# Task objective
The entries below must be retyped in full. Keep every word the same.

Records drawn from a dataset
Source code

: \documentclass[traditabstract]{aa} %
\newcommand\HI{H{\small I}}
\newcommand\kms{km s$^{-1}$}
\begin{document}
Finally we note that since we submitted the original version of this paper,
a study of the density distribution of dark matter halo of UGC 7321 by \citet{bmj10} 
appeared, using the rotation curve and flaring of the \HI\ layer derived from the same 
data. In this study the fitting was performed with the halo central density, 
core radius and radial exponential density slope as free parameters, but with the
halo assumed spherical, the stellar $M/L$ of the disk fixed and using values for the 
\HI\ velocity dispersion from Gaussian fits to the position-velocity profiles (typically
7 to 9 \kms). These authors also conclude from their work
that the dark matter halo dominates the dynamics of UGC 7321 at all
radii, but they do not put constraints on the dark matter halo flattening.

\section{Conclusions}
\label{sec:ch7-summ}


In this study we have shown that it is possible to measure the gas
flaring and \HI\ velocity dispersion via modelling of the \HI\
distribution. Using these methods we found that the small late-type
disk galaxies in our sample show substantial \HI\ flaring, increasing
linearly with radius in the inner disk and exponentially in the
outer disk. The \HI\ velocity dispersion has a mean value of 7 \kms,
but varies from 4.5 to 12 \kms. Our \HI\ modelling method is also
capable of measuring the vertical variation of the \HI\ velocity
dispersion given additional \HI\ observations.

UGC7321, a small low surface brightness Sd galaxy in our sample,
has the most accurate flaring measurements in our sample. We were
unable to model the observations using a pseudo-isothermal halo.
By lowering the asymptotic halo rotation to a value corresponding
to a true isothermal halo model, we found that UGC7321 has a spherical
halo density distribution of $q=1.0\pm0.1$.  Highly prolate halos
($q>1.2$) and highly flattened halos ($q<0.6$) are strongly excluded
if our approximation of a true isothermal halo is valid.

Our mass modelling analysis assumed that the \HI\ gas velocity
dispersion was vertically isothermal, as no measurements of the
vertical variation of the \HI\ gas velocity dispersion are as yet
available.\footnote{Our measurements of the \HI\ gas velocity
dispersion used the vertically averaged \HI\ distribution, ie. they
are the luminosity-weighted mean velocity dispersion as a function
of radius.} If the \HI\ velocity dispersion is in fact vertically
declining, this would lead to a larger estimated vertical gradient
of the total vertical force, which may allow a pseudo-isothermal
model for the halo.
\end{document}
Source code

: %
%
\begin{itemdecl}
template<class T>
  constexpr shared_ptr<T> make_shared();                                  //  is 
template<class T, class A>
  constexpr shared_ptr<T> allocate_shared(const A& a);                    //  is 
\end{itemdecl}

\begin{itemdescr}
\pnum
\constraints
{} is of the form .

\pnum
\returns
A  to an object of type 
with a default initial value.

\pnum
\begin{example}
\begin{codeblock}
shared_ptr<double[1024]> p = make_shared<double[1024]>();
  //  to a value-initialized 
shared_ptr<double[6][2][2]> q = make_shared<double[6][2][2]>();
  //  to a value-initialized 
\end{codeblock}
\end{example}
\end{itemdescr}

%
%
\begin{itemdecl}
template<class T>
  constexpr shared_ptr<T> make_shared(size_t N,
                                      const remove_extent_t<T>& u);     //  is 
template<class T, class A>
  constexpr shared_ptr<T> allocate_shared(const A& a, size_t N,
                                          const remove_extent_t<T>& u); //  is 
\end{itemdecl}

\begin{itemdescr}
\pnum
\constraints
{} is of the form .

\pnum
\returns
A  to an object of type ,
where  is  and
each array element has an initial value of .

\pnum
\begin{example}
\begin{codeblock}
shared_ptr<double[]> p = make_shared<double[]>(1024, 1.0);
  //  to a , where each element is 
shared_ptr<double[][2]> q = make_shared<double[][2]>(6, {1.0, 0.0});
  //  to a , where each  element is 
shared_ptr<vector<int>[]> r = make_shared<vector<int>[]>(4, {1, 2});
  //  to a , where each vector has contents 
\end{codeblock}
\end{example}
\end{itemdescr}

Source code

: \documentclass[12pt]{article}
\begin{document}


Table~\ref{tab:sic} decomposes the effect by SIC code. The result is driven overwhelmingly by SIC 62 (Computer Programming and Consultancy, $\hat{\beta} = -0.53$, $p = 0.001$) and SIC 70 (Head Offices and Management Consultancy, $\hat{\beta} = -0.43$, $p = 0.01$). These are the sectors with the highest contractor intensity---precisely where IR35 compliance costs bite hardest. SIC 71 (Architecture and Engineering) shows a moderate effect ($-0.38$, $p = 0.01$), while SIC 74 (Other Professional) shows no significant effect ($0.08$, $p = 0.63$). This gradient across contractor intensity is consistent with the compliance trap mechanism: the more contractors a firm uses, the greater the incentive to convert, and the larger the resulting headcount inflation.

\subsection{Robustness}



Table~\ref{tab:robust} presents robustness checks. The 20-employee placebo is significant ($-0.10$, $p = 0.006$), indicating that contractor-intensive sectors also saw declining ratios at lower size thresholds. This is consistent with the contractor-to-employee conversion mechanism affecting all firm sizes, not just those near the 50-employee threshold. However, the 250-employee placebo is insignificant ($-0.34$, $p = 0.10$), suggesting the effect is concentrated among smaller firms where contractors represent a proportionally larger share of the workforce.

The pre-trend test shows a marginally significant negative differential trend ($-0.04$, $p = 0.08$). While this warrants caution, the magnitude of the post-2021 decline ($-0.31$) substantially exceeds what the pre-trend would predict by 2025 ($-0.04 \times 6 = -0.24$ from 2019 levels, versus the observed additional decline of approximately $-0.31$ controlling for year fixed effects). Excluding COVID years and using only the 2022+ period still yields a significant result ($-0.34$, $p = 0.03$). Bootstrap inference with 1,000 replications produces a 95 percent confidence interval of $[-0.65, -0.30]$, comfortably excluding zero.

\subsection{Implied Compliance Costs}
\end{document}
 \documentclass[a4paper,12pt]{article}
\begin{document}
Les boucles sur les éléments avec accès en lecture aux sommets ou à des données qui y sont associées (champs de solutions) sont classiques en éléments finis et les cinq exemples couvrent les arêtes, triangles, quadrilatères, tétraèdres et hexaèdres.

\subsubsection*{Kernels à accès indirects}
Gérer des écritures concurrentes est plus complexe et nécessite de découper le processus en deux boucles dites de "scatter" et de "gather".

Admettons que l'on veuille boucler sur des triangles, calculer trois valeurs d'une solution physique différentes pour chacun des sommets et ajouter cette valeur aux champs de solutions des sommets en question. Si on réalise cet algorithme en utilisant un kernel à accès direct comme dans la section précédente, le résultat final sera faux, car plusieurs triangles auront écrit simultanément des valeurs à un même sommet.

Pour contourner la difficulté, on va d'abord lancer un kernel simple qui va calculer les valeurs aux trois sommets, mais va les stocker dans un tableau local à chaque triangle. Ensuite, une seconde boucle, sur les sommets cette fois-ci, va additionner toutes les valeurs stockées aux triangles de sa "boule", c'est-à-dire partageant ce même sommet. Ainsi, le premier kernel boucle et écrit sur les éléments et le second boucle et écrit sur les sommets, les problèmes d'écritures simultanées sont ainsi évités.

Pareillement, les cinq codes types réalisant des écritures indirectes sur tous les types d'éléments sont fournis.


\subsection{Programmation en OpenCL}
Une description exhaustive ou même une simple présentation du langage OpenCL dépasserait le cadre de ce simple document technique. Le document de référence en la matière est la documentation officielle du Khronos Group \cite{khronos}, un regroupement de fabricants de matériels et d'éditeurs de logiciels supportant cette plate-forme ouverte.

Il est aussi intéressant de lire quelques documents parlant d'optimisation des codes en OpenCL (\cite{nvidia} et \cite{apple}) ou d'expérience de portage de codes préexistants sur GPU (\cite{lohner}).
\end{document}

# Problem solution
Source code

: \documentclass[traditabstract]{aa} %
\newcommand\HI{H{\small I}}
\newcommand\kms{km s$^{-1}$}
\begin{document}
Finally we note that since we submitted the original version of this paper,
a study of the density distribution of dark matter halo of UGC 7321 by \citet{bmj10} 
appeared, using the rotation curve and flaring of the \HI\ layer derived from the same 
data. In this study the fitting was performed with the halo central density, 
core radius and radial exponential density slope as free parameters, but with the
halo assumed spherical, the stellar $M/L$ of the disk fixed and using values for the 
\HI\ velocity dispersion from Gaussian fits to the position-velocity profiles (typically
7 to 9 \kms). These authors also conclude from their work
that the dark matter halo dominates the dynamics of UGC 7321 at all
radii, but they do not put constraints on the dark matter halo flattening.

\section{Conclusions}
\label{sec:ch7-summ}


In this study we have shown that it is possible to measure the gas
flaring and \HI\ velocity dispersion via modelling of the \HI\
distribution. Using these methods we found that the small late-type
disk galaxies in our sample show substantial \HI\ flaring, increasing
linearly with radius in the inner disk and exponentially in the
outer disk. The \HI\ velocity dispersion has a mean value of 7 \kms,
but varies from 4.5 to 12 \kms. Our \HI\ modelling method is also
capable of measuring the vertical variation of the \HI\ velocity
dispersion given additional \HI\ observations.

UGC7321, a small low surface brightness Sd galaxy in our sample,
has the most accurate flaring measurements in our sample. We were
unable to model the observations using a pseudo-isothermal halo.
By lowering the asymptotic halo rotation to a value corresponding
to a true isothermal halo model, we found that UGC7321 has a spherical
halo density distribution of $q=1.0\pm0.1$.  Highly prolate halos
($q>1.2$) and highly flattened halos ($q<0.6$) are strongly excluded
if our approximation of a true isothermal halo is valid.

Our mass modelling analysis assumed that the \HI\ gas velocity
dispersion was vertically isothermal, as no measurements of the
vertical variation of the \HI\ gas velocity dispersion are as yet
available.\footnote{Our measurements of the \HI\ gas velocity
dispersion used the vertically averaged \HI\ distribution, ie. they
are the luminosity-weighted mean velocity dispersion as a function
of radius.} If the \HI\ velocity dispersion is in fact vertically
declining, this would lead to a larger estimated vertical gradient
of the total vertical force, which may allow a pseudo-isothermal
model for the halo.
\end{document}
Source code

: %
%
\begin{itemdecl}
template<class T>
  constexpr shared_ptr<T> make_shared();                                  //  is 
template<class T, class A>
  constexpr shared_ptr<T> allocate_shared(const A& a);                    //  is 
\end{itemdecl}

\begin{itemdescr}
\pnum
\constraints
{} is of the form .

\pnum
\returns
A  to an object of type 
with a default initial value.

\pnum
\begin{example}
\begin{codeblock}
shared_ptr<double[1024]> p = make_shared<double[1024]>();
  //  to a value-initialized 
shared_ptr<double[6][2][2]> q = make_shared<double[6][2][2]>();
  //  to a value-initialized 
\end{codeblock}
\end{example}
\end{itemdescr}

%
%
\begin{itemdecl}
template<class T>
  constexpr shared_ptr<T> make_shared(size_t N,
                                      const remove_extent_t<T>& u);     //  is 
template<class T, class A>
  constexpr shared_ptr<T> allocate_shared(const A& a, size_t N,
                                          const remove_extent_t<T>& u); //  is 
\end{itemdecl}

\begin{itemdescr}
\pnum
\constraints
{} is of the form .

\pnum
\returns
A  to an object of type ,
where  is  and
each array element has an initial value of .

\pnum
\begin{example}
\begin{codeblock}
shared_ptr<double[]> p = make_shared<double[]>(1024, 1.0);
  //  to a , where each element is 
shared_ptr<double[][2]> q = make_shared<double[][2]>(6, {1.0, 0.0});
  //  to a , where each  element is 
shared_ptr<vector<int>[]> r = make_shared<vector<int>[]>(4, {1, 2});
  //  to a , where each vector has contents 
\end{codeblock}
\end{example}
\end{itemdescr}

Source code

: \documentclass[12pt]{article}
\begin{document}


Table~\ref{tab:sic} decomposes the effect by SIC code. The result is driven overwhelmingly by SIC 62 (Computer Programming and Consultancy, $\hat{\beta} = -0.53$, $p = 0.001$) and SIC 70 (Head Offices and Management Consultancy, $\hat{\beta} = -0.43$, $p = 0.01$). These are the sectors with the highest contractor intensity---precisely where IR35 compliance costs bite hardest. SIC 71 (Architecture and Engineering) shows a moderate effect ($-0.38$, $p = 0.01$), while SIC 74 (Other Professional) shows no significant effect ($0.08$, $p = 0.63$). This gradient across contractor intensity is consistent with the compliance trap mechanism: the more contractors a firm uses, the greater the incentive to convert, and the larger the resulting headcount inflation.

\subsection{Robustness}



Table~\ref{tab:robust} presents robustness checks. The 20-employee placebo is significant ($-0.10$, $p = 0.006$), indicating that contractor-intensive sectors also saw declining ratios at lower size thresholds. This is consistent with the contractor-to-employee conversion mechanism affecting all firm sizes, not just those near the 50-employee threshold. However, the 250-employee placebo is insignificant ($-0.34$, $p = 0.10$), suggesting the effect is concentrated among smaller firms where contractors represent a proportionally larger share of the workforce.

The pre-trend test shows a marginally significant negative differential trend ($-0.04$, $p = 0.08$). While this warrants caution, the magnitude of the post-2021 decline ($-0.31$) substantially exceeds what the pre-trend would predict by 2025 ($-0.04 \times 6 = -0.24$ from 2019 levels, versus the observed additional decline of approximately $-0.31$ controlling for year fixed effects). Excluding COVID years and using only the 2022+ period still yields a significant result ($-0.34$, $p = 0.03$). Bootstrap inference with 1,000 replications produces a 95 percent confidence interval of $[-0.65, -0.30]$, comfortably excluding zero.

\subsection{Implied Compliance Costs}
\end{document}
 \documentclass[a4paper,12pt]{article}
\begin{document}
Les boucles sur les éléments avec accès en lecture aux sommets ou à des données qui y sont associées (champs de solutions) sont classiques en éléments finis et les cinq exemples couvrent les arêtes, triangles, quadrilatères, tétraèdres et hexaèdres.

\subsubsection*{Kernels à accès indirects}
Gérer des écritures concurrentes est plus complexe et nécessite de découper le processus en deux boucles dites de "scatter" et de "gather".

Admettons que l'on veuille boucler sur des triangles, calculer trois valeurs d'une solution physique différentes pour chacun des sommets et ajouter cette valeur aux champs de solutions des sommets en question. Si on réalise cet algorithme en utilisant un kernel à accès direct comme dans la section précédente, le résultat final sera faux, car plusieurs triangles auront écrit simultanément des valeurs à un même sommet.

Pour contourner la difficulté, on va d'abord lancer un kernel simple qui va calculer les valeurs aux trois sommets, mais va les stocker dans un tableau local à chaque triangle. Ensuite, une seconde boucle, sur les sommets cette fois-ci, va additionner toutes les valeurs stockées aux triangles de sa "boule", c'est-à-dire partageant ce même sommet. Ainsi, le premier kernel boucle et écrit sur les éléments et le second boucle et écrit sur les sommets, les problèmes d'écritures simultanées sont ainsi évités.

Pareillement, les cinq codes types réalisant des écritures indirectes sur tous les types d'éléments sont fournis.


\subsection{Programmation en OpenCL}
Une description exhaustive ou même une simple présentation du langage OpenCL dépasserait le cadre de ce simple document technique. Le document de référence en la matière est la documentation officielle du Khronos Group \cite{khronos}, un regroupement de fabricants de matériels et d'éditeurs de logiciels supportant cette plate-forme ouverte.

Il est aussi intéressant de lire quelques documents parlant d'optimisation des codes en OpenCL (\cite{nvidia} et \cite{apple}) ou d'expérience de portage de codes préexistants sur GPU (\cite{lohner}).
\end{document}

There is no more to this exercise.